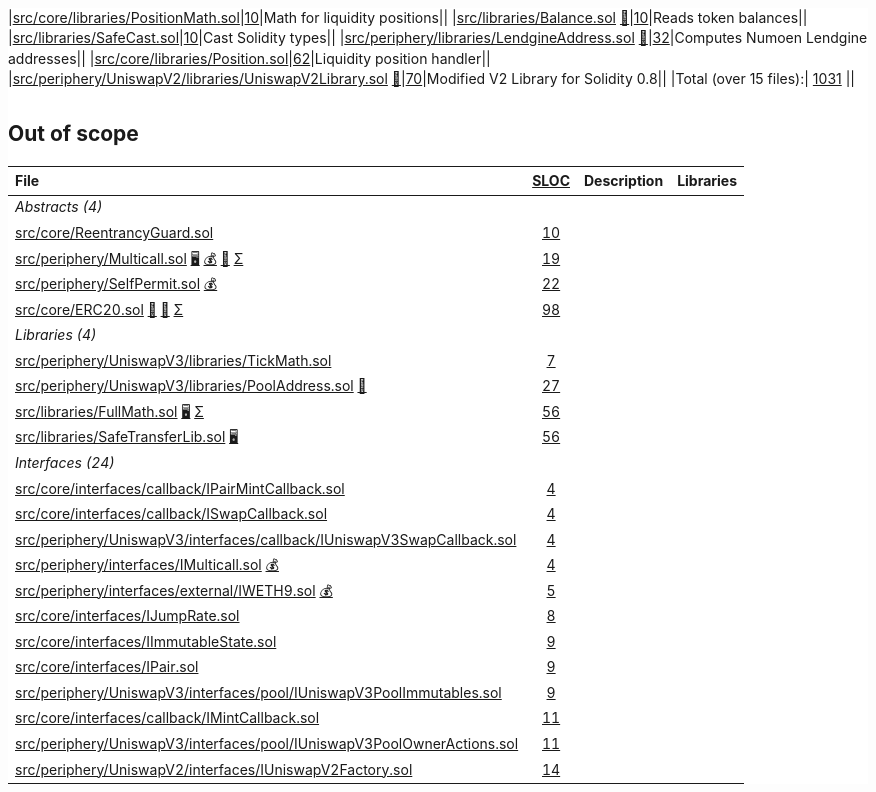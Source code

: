 |[src/core/libraries/PositionMath.sol](https://github.com/code-423n4/2023-01-numoen/blob/main/src/core/libraries/PositionMath.sol)|[10](#nowhere "(nSLOC:10, SLOC:10, Lines:19)")|Math for liquidity positions||
|[src/libraries/Balance.sol](https://github.com/code-423n4/2023-01-numoen/blob/main/src/libraries/Balance.sol) [🧮](#nowhere "Uses Hash-Functions")|[10](#nowhere "(nSLOC:10, SLOC:10, Lines:18)")|Reads token balances||
|[src/libraries/SafeCast.sol](https://github.com/code-423n4/2023-01-numoen/blob/main/src/libraries/SafeCast.sol)|[10](#nowhere "(nSLOC:10, SLOC:10, Lines:19)")|Cast Solidity types||
|[src/periphery/libraries/LendgineAddress.sol](https://github.com/code-423n4/2023-01-numoen/blob/main/src/periphery/libraries/LendgineAddress.sol) [🧮](#nowhere "Uses Hash-Functions")|[32](#nowhere "(nSLOC:21, SLOC:32, Lines:36)")|Computes Numoen Lendgine addresses||
|[src/core/libraries/Position.sol](https://github.com/code-423n4/2023-01-numoen/blob/main/src/core/libraries/Position.sol)|[62](#nowhere "(nSLOC:39, SLOC:62, Lines:97)")|Liquidity position handler||
|[src/periphery/UniswapV2/libraries/UniswapV2Library.sol](https://github.com/code-423n4/2023-01-numoen/blob/main/src/periphery/UniswapV2/libraries/UniswapV2Library.sol) [🧮](#nowhere "Uses Hash-Functions")|[70](#nowhere "(nSLOC:46, SLOC:70, Lines:84)")|Modified V2 Library for Solidity 0.8||
|Total (over 15 files):| [1031](#nowhere "(nSLOC:920, SLOC:1031, Lines:1580)") ||


## Out of scope

|File|[SLOC](#nowhere "(nSLOC, SLOC, Lines)")|Description|Libraries|
|:-|:-:|:-|:-|
|_Abstracts (4)_|
|[src/core/ReentrancyGuard.sol](https://github.com/code-423n4/2023-01-numoen/blob/main/src/core/ReentrancyGuard.sol)|[10](#nowhere "(nSLOC:10, SLOC:10, Lines:20)")|||
|[src/periphery/Multicall.sol](https://github.com/code-423n4/2023-01-numoen/blob/main/src/periphery/Multicall.sol) [🖥](#nowhere "Uses Assembly") [💰](#nowhere "Payable Functions") [👥](#nowhere "DelegateCall") [Σ](#nowhere "Unchecked Blocks")|[19](#nowhere "(nSLOC:19, SLOC:19, Lines:29)")|||
|[src/periphery/SelfPermit.sol](https://github.com/code-423n4/2023-01-numoen/blob/main/src/periphery/SelfPermit.sol) [💰](#nowhere "Payable Functions")|[22](#nowhere "(nSLOC:12, SLOC:22, Lines:44)")|||
|[src/core/ERC20.sol](https://github.com/code-423n4/2023-01-numoen/blob/main/src/core/ERC20.sol) [🧮](#nowhere "Uses Hash-Functions") [🔖](#nowhere "Handles Signatures: ecrecover") [Σ](#nowhere "Unchecked Blocks")|[98](#nowhere "(nSLOC:87, SLOC:98, Lines:190)")|||
|_Libraries (4)_|
|[src/periphery/UniswapV3/libraries/TickMath.sol](https://github.com/code-423n4/2023-01-numoen/blob/main/src/periphery/UniswapV3/libraries/TickMath.sol)|[7](#nowhere "(nSLOC:7, SLOC:7, Lines:17)")|||
|[src/periphery/UniswapV3/libraries/PoolAddress.sol](https://github.com/code-423n4/2023-01-numoen/blob/main/src/periphery/UniswapV3/libraries/PoolAddress.sol) [🧮](#nowhere "Uses Hash-Functions")|[27](#nowhere "(nSLOC:27, SLOC:27, Lines:43)")|||
|[src/libraries/FullMath.sol](https://github.com/code-423n4/2023-01-numoen/blob/main/src/libraries/FullMath.sol) [🖥](#nowhere "Uses Assembly") [Σ](#nowhere "Unchecked Blocks")|[56](#nowhere "(nSLOC:56, SLOC:56, Lines:129)")|||
|[src/libraries/SafeTransferLib.sol](https://github.com/code-423n4/2023-01-numoen/blob/main/src/libraries/SafeTransferLib.sol) [🖥](#nowhere "Uses Assembly")|[56](#nowhere "(nSLOC:56, SLOC:56, Lines:116)")|||
|_Interfaces (24)_|
|[src/core/interfaces/callback/IPairMintCallback.sol](https://github.com/code-423n4/2023-01-numoen/blob/main/src/core/interfaces/callback/IPairMintCallback.sol)|[4](#nowhere "(nSLOC:4, SLOC:4, Lines:10)")|||
|[src/core/interfaces/callback/ISwapCallback.sol](https://github.com/code-423n4/2023-01-numoen/blob/main/src/core/interfaces/callback/ISwapCallback.sol)|[4](#nowhere "(nSLOC:4, SLOC:4, Lines:10)")|||
|[src/periphery/UniswapV3/interfaces/callback/IUniswapV3SwapCallback.sol](https://github.com/code-423n4/2023-01-numoen/blob/main/src/periphery/UniswapV3/interfaces/callback/IUniswapV3SwapCallback.sol)|[4](#nowhere "(nSLOC:4, SLOC:4, Lines:17)")|||
|[src/periphery/interfaces/IMulticall.sol](https://github.com/code-423n4/2023-01-numoen/blob/main/src/periphery/interfaces/IMulticall.sol) [💰](#nowhere "Payable Functions")|[4](#nowhere "(nSLOC:4, SLOC:4, Lines:13)")|||
|[src/periphery/interfaces/external/IWETH9.sol](https://github.com/code-423n4/2023-01-numoen/blob/main/src/periphery/interfaces/external/IWETH9.sol) [💰](#nowhere "Payable Functions")|[5](#nowhere "(nSLOC:5, SLOC:5, Lines:11)")|||
|[src/core/interfaces/IJumpRate.sol](https://github.com/code-423n4/2023-01-numoen/blob/main/src/core/interfaces/IJumpRate.sol)|[8](#nowhere "(nSLOC:8, SLOC:8, Lines:18)")|||
|[src/core/interfaces/IImmutableState.sol](https://github.com/code-423n4/2023-01-numoen/blob/main/src/core/interfaces/IImmutableState.sol)|[9](#nowhere "(nSLOC:9, SLOC:9, Lines:24)")|||
|[src/core/interfaces/IPair.sol](https://github.com/code-423n4/2023-01-numoen/blob/main/src/core/interfaces/IPair.sol)|[9](#nowhere "(nSLOC:9, SLOC:9, Lines:26)")|||
|[src/periphery/UniswapV3/interfaces/pool/IUniswapV3PoolImmutables.sol](https://github.com/code-423n4/2023-01-numoen/blob/main/src/periphery/UniswapV3/interfaces/pool/IUniswapV3PoolImmutables.sol)|[9](#nowhere "(nSLOC:9, SLOC:9, Lines:35)")|||
|[src/core/interfaces/callback/IMintCallback.sol](https://github.com/code-423n4/2023-01-numoen/blob/main/src/core/interfaces/callback/IMintCallback.sol)|[11](#nowhere "(nSLOC:4, SLOC:11, Lines:17)")|||
|[src/periphery/UniswapV3/interfaces/pool/IUniswapV3PoolOwnerActions.sol](https://github.com/code-423n4/2023-01-numoen/blob/main/src/periphery/UniswapV3/interfaces/pool/IUniswapV3PoolOwnerActions.sol)|[11](#nowhere "(nSLOC:5, SLOC:11, Lines:25)")|||
|[src/periphery/UniswapV2/interfaces/IUniswapV2Factory.sol](https://github.com/code-423n4/2023-01-numoen/blob/main/src/periphery/UniswapV2/interfaces/IUniswapV2Factory.sol)|[14](#nowhere "(nSLOC:14, SLOC:14, Lines:26)")|||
★ ★ ★ ★ ★ ★ ★
Instructions for the task:
Write out every line of the entries that holds the word "Solidity".

Output:
|[src/libraries/SafeCast.sol](https://github.com/code-423n4/2023-01-numoen/blob/main/src/libraries/SafeCast.sol)|[10](#nowhere "(nSLOC:10, SLOC:10, Lines:19)")|Cast Solidity types||
|[src/periphery/UniswapV2/libraries/UniswapV2Library.sol](https://github.com/code-423n4/2023-01-numoen/blob/main/src/periphery/UniswapV2/libraries/UniswapV2Library.sol) [🧮](#nowhere "Uses Hash-Functions")|[70](#nowhere "(nSLOC:46, SLOC:70, Lines:84)")|Modified V2 Library for Solidity 0.8||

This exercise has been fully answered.